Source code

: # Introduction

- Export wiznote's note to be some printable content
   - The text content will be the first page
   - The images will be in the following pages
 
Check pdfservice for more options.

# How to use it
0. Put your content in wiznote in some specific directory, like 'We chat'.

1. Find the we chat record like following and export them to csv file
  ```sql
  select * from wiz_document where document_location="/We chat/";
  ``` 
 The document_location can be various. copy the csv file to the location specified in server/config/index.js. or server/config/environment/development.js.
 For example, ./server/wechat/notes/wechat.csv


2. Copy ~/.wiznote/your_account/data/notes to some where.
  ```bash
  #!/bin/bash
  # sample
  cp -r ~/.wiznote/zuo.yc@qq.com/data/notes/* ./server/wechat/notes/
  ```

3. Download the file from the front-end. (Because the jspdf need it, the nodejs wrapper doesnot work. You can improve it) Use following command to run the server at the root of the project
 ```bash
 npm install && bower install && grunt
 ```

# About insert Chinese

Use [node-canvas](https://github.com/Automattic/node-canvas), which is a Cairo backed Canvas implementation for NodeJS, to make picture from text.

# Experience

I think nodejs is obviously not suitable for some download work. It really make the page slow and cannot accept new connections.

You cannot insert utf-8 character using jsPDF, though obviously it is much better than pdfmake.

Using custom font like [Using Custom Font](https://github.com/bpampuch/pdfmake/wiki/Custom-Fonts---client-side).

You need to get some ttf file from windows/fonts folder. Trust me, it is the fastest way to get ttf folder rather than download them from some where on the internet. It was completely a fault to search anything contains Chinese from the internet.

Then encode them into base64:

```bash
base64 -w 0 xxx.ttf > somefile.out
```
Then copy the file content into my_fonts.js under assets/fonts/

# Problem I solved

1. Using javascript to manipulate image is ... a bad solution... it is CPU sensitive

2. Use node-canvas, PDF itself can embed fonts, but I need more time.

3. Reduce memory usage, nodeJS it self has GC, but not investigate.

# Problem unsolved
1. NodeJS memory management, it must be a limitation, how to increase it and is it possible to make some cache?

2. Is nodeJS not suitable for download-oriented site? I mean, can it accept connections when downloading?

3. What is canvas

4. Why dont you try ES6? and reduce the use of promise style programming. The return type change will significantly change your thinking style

- - - - - - -

### Task description
Please restate each record exactly as it reads.

### Task output
Source code

: # Introduction

- Export wiznote's note to be some printable content
   - The text content will be the first page
   - The images will be in the following pages
 
Check pdfservice for more options.

# How to use it
0. Put your content in wiznote in some specific directory, like 'We chat'.

1. Find the we chat record like following and export them to csv file
  ```sql
  select * from wiz_document where document_location="/We chat/";
  ``` 
 The document_location can be various. copy the csv file to the location specified in server/config/index.js. or server/config/environment/development.js.
 For example, ./server/wechat/notes/wechat.csv


2. Copy ~/.wiznote/your_account/data/notes to some where.
  ```bash
  #!/bin/bash
  # sample
  cp -r ~/.wiznote/zuo.yc@qq.com/data/notes/* ./server/wechat/notes/
  ```

3. Download the file from the front-end. (Because the jspdf need it, the nodejs wrapper doesnot work. You can improve it) Use following command to run the server at the root of the project
 ```bash
 npm install && bower install && grunt
 ```

# About insert Chinese

Use [node-canvas](https://github.com/Automattic/node-canvas), which is a Cairo backed Canvas implementation for NodeJS, to make picture from text.

# Experience

I think nodejs is obviously not suitable for some download work. It really make the page slow and cannot accept new connections.

You cannot insert utf-8 character using jsPDF, though obviously it is much better than pdfmake.

Using custom font like [Using Custom Font](https://github.com/bpampuch/pdfmake/wiki/Custom-Fonts---client-side).

You need to get some ttf file from windows/fonts folder. Trust me, it is the fastest way to get ttf folder rather than download them from some where on the internet. It was completely a fault to search anything contains Chinese from the internet.

Then encode them into base64:

```bash
base64 -w 0 xxx.ttf > somefile.out
```
Then copy the file content into my_fonts.js under assets/fonts/

# Problem I solved

1. Using javascript to manipulate image is ... a bad solution... it is CPU sensitive

2. Use node-canvas, PDF itself can embed fonts, but I need more time.

3. Reduce memory usage, nodeJS it self has GC, but not investigate.

# Problem unsolved
1. NodeJS memory management, it must be a limitation, how to increase it and is it possible to make some cache?

2. Is nodeJS not suitable for download-oriented site? I mean, can it accept connections when downloading?

3. What is canvas

4. Why dont you try ES6? and reduce the use of promise style programming. The return type change will significantly change your thinking style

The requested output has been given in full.